What to do ::
With no edits of any kind, print each record that follows.

Extracted material ::
>>>>

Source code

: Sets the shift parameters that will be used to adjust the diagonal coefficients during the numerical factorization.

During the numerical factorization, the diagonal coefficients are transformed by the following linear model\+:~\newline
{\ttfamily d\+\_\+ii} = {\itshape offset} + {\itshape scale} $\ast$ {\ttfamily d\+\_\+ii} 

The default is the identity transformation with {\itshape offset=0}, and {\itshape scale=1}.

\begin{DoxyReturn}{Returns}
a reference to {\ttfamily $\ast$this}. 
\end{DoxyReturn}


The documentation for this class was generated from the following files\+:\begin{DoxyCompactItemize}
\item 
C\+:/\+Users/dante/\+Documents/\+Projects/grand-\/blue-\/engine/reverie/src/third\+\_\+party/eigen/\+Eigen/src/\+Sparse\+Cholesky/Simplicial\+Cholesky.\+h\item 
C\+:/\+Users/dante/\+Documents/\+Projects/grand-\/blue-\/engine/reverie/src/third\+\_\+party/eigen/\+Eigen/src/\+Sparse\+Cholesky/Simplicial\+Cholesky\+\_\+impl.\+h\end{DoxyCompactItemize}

<<<<

Task response ::
Source code

: Sets the shift parameters that will be used to adjust the diagonal coefficients during the numerical factorization.

During the numerical factorization, the diagonal coefficients are transformed by the following linear model\+:~\newline
{\ttfamily d\+\_\+ii} = {\itshape offset} + {\itshape scale} $\ast$ {\ttfamily d\+\_\+ii} 

The default is the identity transformation with {\itshape offset=0}, and {\itshape scale=1}.

\begin{DoxyReturn}{Returns}
a reference to {\ttfamily $\ast$this}. 
\end{DoxyReturn}


The documentation for this class was generated from the following files\+:\begin{DoxyCompactItemize}
\item 
C\+:/\+Users/dante/\+Documents/\+Projects/grand-\/blue-\/engine/reverie/src/third\+\_\+party/eigen/\+Eigen/src/\+Sparse\+Cholesky/Simplicial\+Cholesky.\+h\item 
C\+:/\+Users/dante/\+Documents/\+Projects/grand-\/blue-\/engine/reverie/src/third\+\_\+party/eigen/\+Eigen/src/\+Sparse\+Cholesky/Simplicial\+Cholesky\+\_\+impl.\+h\end{DoxyCompactItemize}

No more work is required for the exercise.